TASK DIRECTIONS: Please find every line in the records below that contains the word "install", and copy it.

Saved data entries:
· · · · ·
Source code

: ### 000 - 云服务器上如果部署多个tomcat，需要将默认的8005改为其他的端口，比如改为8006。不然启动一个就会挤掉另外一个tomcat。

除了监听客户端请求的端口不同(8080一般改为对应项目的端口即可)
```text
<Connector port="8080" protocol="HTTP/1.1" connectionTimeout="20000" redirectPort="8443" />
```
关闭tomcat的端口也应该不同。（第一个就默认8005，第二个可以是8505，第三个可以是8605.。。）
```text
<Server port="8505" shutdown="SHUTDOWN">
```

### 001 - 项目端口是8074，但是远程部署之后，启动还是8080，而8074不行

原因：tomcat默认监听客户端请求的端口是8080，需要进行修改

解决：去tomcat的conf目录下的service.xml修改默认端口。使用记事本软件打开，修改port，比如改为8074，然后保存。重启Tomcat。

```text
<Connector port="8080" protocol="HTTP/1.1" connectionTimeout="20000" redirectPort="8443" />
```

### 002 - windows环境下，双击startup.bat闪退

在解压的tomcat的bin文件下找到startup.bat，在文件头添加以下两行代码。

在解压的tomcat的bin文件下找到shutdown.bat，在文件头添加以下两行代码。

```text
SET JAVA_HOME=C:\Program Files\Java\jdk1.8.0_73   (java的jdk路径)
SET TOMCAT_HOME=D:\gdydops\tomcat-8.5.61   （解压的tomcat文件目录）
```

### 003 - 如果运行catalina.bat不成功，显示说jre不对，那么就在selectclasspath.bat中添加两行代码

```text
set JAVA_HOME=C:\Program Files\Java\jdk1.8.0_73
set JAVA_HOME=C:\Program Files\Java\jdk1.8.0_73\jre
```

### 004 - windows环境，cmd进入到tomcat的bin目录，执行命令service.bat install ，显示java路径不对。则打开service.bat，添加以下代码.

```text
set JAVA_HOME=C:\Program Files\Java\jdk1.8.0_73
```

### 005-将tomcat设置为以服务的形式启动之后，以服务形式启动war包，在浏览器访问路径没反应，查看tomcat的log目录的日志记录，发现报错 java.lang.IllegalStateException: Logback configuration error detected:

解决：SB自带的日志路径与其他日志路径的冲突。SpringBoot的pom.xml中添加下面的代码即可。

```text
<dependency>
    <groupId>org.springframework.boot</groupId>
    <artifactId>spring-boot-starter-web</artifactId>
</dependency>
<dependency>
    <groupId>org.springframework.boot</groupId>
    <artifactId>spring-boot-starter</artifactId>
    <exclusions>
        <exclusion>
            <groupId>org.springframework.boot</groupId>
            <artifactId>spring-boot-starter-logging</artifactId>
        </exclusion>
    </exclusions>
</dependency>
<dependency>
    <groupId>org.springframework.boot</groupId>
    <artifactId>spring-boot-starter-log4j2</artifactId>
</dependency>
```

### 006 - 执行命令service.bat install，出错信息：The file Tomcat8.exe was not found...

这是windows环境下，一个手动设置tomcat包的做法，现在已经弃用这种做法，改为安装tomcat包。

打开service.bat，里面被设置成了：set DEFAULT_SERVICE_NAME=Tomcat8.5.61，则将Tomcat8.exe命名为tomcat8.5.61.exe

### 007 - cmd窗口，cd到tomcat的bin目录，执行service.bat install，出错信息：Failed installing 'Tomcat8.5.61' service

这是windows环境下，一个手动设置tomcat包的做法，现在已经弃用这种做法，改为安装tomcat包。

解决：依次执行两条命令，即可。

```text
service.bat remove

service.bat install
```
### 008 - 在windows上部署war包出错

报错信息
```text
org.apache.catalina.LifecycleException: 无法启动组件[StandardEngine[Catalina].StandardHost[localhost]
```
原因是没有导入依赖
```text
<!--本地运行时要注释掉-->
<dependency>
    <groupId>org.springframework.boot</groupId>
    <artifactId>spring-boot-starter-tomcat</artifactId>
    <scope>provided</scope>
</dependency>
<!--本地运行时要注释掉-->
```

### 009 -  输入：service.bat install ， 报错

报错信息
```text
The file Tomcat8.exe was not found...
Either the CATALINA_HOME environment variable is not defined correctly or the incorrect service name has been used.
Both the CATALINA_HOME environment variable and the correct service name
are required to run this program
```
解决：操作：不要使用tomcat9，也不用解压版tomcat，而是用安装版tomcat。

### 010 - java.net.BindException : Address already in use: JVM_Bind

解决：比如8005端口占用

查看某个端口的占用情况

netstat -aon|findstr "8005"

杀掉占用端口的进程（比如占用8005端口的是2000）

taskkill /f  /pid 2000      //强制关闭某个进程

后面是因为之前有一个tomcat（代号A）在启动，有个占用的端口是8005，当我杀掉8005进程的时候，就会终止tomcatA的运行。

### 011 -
· · · · ·
RESPONSE TO THE EXERCISE:
### 004 - windows环境，cmd进入到tomcat的bin目录，执行命令service.bat install ，显示java路径不对。则打开service.bat，添加以下代码.
### 006 - 执行命令service.bat install，出错信息：The file Tomcat8.exe was not found...
### 007 - cmd窗口，cd到tomcat的bin目录，执行service.bat install，出错信息：Failed installing 'Tomcat8.5.61' service
service.bat install
### 009 -  输入：service.bat install ， 报错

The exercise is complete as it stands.